The output you should expect is a citation map. For each query, you see your share of voice, the competitors named alongside you, and the URLs the AI used to justify the answer. Better tools also track sentiment, the position of your mention inside the answer, and which earned-media sources keep showing up as citations.
The metric that matters is not visits. It is how often your brand appears as a credible answer to a category question, and which third-party sources LLMs treat as evidence for that answer.
How is AEO analysis software different from a Google SEO tool?
A Google SEO tool ranks pages. An AEO analysis tool ranks brands inside answers. Those are different units of measurement, and they reward different work.
SEO tools (Ahrefs, Semrush, Sistrix) crawl Google's index and report keyword positions, backlinks, and traffic estimates. They optimize a URL for a query. AEO tools do not crawl an index.
They prompt AI engines and parse the natural-language answer. They optimize a brand entity for a category of questions.
The data shapes are also different. SEO output is structured: rank 1, 2, 3 for keyword X. AEO output is semantic: brand named in answer, position inside answer, source cited as evidence.
You cannot run AEO analysis with a SERP scraper. You need an LLM-aware capture layer that handles non-deterministic answers across multiple models.
The strategic difference is bigger. SEO software tells you how to win a click. AEO software tells you whether AI thinks you exist as a credible vendor.
For most $50K-plus B2B deals in 2026, the second question now precedes the first. According to reporting from 6sense on AI-driven buyer research, most enterprise buying committees consult AI before they consult a website.
Which 7 features matter most in AEO analysis software for B2B SaaS?
We use this seven-item checklist when we evaluate any AEO platform for a B2B SaaS client. Skip any of these and the data gets unreliable fast.
- Multi-engine coverage. Tracks ChatGPT, Perplexity, Claude, and Google AI Overviews at minimum. Single-engine tools miss 60 to 75 percent of the buyer surface area.
- Custom query panels. Lets you define the exact buyer-language queries that match your category, not pre-built keyword lists. Generic panels rarely match B2B buying intent.

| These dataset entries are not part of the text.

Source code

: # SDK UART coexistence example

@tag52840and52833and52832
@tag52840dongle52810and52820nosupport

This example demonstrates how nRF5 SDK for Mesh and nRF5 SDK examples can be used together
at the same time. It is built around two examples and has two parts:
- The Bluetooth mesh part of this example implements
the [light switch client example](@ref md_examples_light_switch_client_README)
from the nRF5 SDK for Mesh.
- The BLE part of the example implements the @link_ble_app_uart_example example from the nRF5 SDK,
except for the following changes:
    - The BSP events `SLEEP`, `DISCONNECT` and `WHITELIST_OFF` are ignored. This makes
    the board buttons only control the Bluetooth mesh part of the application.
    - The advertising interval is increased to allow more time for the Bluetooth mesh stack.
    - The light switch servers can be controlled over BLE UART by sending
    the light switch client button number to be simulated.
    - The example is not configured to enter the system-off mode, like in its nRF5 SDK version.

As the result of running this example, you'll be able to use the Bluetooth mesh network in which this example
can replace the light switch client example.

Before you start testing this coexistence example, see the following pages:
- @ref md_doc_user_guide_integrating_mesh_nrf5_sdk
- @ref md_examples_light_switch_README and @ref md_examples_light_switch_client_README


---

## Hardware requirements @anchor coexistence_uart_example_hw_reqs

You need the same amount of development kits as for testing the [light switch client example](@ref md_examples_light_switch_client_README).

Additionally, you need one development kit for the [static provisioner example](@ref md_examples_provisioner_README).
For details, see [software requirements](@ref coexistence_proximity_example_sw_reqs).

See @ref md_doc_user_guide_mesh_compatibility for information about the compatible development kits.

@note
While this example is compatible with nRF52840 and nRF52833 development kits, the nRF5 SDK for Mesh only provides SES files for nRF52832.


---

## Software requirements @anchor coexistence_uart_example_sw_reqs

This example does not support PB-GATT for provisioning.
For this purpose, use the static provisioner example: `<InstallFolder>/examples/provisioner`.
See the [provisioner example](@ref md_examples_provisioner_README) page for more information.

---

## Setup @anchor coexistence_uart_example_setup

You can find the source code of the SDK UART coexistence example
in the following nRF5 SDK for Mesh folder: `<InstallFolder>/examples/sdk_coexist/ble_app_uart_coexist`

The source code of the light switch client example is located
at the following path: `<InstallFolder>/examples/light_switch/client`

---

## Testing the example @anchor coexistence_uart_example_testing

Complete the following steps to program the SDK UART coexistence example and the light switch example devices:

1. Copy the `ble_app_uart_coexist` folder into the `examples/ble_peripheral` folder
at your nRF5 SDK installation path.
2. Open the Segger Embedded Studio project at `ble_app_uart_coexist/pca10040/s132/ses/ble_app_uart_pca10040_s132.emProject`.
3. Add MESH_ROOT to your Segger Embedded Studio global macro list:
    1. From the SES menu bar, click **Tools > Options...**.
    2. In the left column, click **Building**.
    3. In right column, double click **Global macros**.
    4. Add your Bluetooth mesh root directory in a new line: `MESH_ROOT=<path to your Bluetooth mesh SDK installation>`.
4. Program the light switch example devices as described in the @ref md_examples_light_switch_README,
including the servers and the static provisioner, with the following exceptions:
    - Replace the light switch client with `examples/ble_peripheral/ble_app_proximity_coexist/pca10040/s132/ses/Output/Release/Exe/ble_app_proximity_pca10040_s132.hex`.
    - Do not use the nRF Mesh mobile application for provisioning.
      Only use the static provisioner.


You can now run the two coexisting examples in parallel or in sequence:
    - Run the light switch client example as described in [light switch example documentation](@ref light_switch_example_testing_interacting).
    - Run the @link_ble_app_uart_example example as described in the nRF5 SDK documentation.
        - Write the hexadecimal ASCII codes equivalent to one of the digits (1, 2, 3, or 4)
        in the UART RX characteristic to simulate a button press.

- Source citation capture. Reports which URLs the AI used as evidence, not just which brands were named. Without source data, you cannot do earned-media work.

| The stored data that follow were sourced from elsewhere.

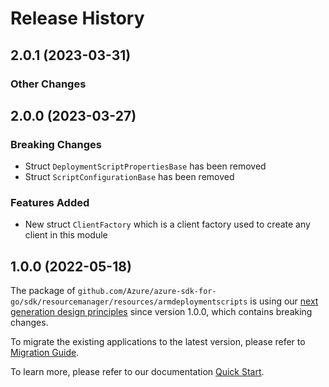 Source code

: # Release History

## 2.0.1 (2023-03-31)
### Other Changes


## 2.0.0 (2023-03-27)
### Breaking Changes

- Struct `DeploymentScriptPropertiesBase` has been removed
- Struct `ScriptConfigurationBase` has been removed

### Features Added

- New struct `ClientFactory` which is a client factory used to create any client in this module

## 1.0.0 (2022-05-18)

The package of `github.com/Azure/azure-sdk-for-go/sdk/resourcemanager/resources/armdeploymentscripts` is using our [next generation design principles](https://azure.github.io/azure-sdk/general_introduction.html) since version 1.0.0, which contains breaking changes.

To migrate the existing applications to the latest version, please refer to [Migration Guide](https://aka.ms/azsdk/go/mgmt/migration).

To learn more, please refer to our documentation [Quick Start](https://aka.ms/azsdk/go/mgmt). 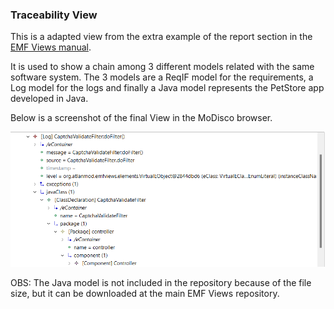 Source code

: ### Traceability View

This is a adapted view from the extra example of the report section in the [EMF Views manual](https://www.atlanmod.org/emfviews/manual/user.html#creating-an-html-report-from-a-view).

It is used to show a chain among 3 different models related with the same software system.
The 3 models are a ReqIF model for the requirements, a Log model for the logs and finally a Java model represents the PetStore app developed in Java.

Below is a screenshot of the final View in the MoDisco browser.

<img title="View in the MoDisco browser" alt="Traceability View in the MoDisco browser" src="img/Traceability_modisco.png">

OBS: The Java model is not included in the repository because of the file size, but it can be downloaded at the main EMF Views repository.
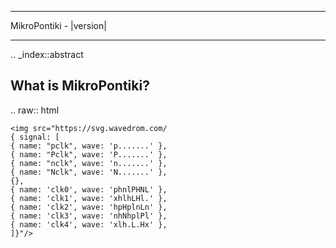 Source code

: *************************
MikroPontiki - |version|
*************************


.. _index::abstract

What is MikroPontiki?
----------------------

.. raw:: html

    <img src="https://svg.wavedrom.com/
    { signal: [
    { name: "pclk", wave: 'p.......' },
    { name: "Pclk", wave: 'P.......' },
    { name: "nclk", wave: 'n.......' },
    { name: "Nclk", wave: 'N.......' },
    {},
    { name: 'clk0', wave: 'phnlPHNL' },
    { name: 'clk1', wave: 'xhlhLHl.' },
    { name: 'clk2', wave: 'hpHplnLn' },
    { name: 'clk3', wave: 'nhNhplPl' },
    { name: 'clk4', wave: 'xlh.L.Hx' },
    ]}"/>




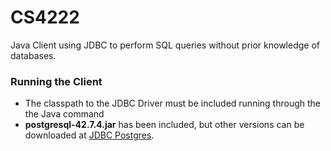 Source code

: # CS4222
Java Client using JDBC to perform SQL queries without prior knowledge of databases.

### Running the Client
- The classpath to the JDBC Driver must be included running through the the Java command
- **postgresql-42.7.4.jar** has been included, but other versions can be downloaded at [JDBC Postgres](https://jdbc.postgresql.org/download/).
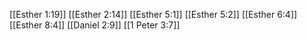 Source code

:[[Esther 1:19]]
[[Esther 2:14]]
[[Esther 5:1]]
[[Esther 5:2]]
[[Esther 6:4]]
[[Esther 8:4]]
[[Daniel 2:9]]
[[1 Peter 3:7]]

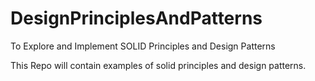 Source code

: # DesignPrinciplesAndPatterns
To Explore and Implement SOLID Principles and Design Patterns

This Repo will contain examples of solid principles and design patterns.
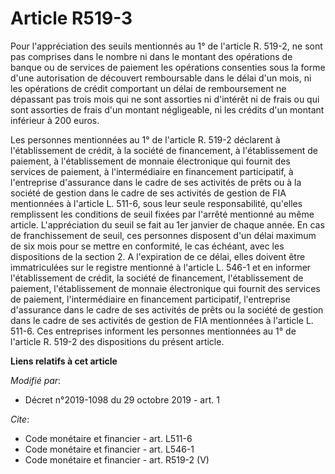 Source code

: # Article R519-3

Pour l'appréciation des seuils mentionnés au 1° de l'article R. 519-2, ne sont pas comprises dans le nombre ni dans le
montant des opérations de banque ou de services de paiement les opérations consenties sous la forme d'une autorisation de
découvert remboursable dans le délai d'un mois, ni les opérations de crédit comportant un délai de remboursement ne dépassant
pas trois mois qui ne sont assorties ni d'intérêt ni de frais ou qui sont assorties de frais d'un montant négligeable, ni les
crédits d'un montant inférieur à 200 euros. 

Les personnes mentionnées au 1° de l'article R. 519-2 déclarent à l'établissement de crédit, à la société de financement, à
l'établissement de paiement, à l'établissement de monnaie électronique qui fournit des services de paiement, à
l'intermédiaire en financement participatif, à l'entreprise d'assurance dans le cadre de ses activités de prêts ou à la
société de gestion dans le cadre de ses activités de gestion de FIA mentionnées à l'article L. 511-6, sous leur seule
responsabilité, qu'elles remplissent les conditions de seuil fixées par l'arrêté mentionné au même article. L'appréciation du
seuil se fait au 1er janvier de chaque année. En cas de franchissement de seuil, ces personnes disposent d'un délai maximum
de six mois pour se mettre en conformité, le cas échéant, avec les dispositions de la section 2. A l'expiration de ce délai,
elles doivent être immatriculées sur le registre mentionné à l'article L. 546-1 et en informer l'établissement de crédit, la
société de financement, l'établissement de paiement, l'établissement de monnaie électronique qui fournit des services de
paiement, l'intermédiaire en financement participatif, l'entreprise d'assurance dans le cadre de ses activités de prêts ou la
société de gestion dans le cadre de ses activités de gestion de FIA mentionnées à l'article L. 511-6. Ces entreprises
informent les personnes mentionnées au 1° de l'article R. 519-2 des dispositions du présent article.

**Liens relatifs à cet article**

_Modifié par_:

  - Décret n°2019-1098 du 29 octobre 2019 - art. 1

_Cite_:

  - Code monétaire et financier - art. L511-6
  - Code monétaire et financier - art. L546-1
  - Code monétaire et financier - art. R519-2 (V)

- Competitor co-citation tracking. Shows who is named alongside you in the same answer. This is the shortlist data, and it is the most operationally useful output.
- Schedule and history. Runs on a defined schedule (weekly minimum) and stores answers historically. AI answers drift. Without history you cannot tell whether your work moved a metric.
- Brand entity disambiguation. Distinguishes your brand from common-name conflicts. If your brand shares a name with a city, a person, or a product, this matters more than the rest.
- Export and API access. Pushes data into your warehouse so you can join citations to pipeline. Tools without exports trap your evaluation work in a silo.
If a tool fails three or more of these, it is a citation tracker, not an analysis platform. The difference shows up the first time you try to brief a content team off the data.
How to choose AEO analysis software for a $10M B2B company?
For a $10M ARR B2B company, the choice is rarely about features. It is about whether the tool fits the operating model you already have.
We run this four-step decision process with mid-market clients before any contract is signed. It takes about a week and replaces months of trial-by-trial regret.
Step 1: Define the query panel before the demo
Write 50 buyer-language queries that match your category, your competitors, and your buying-stage moments. Do this before any vendor demo. The queries become the unit test for every tool you evaluate.
Step 2: Run the same panel on two or three tools in parallel
Most vendors offer a pilot. Run the identical panel against two or three tools in one week. Compare what each captures and what each misses.
Disagreement between tools is normal. The tool with the most explainable captures wins.
Step 3: Audit the source citations, not the brand mentions
Anyone can capture brand names. The hard part is capturing why the AI named that brand, which means the source URL. Inspect the citation list each tool returns.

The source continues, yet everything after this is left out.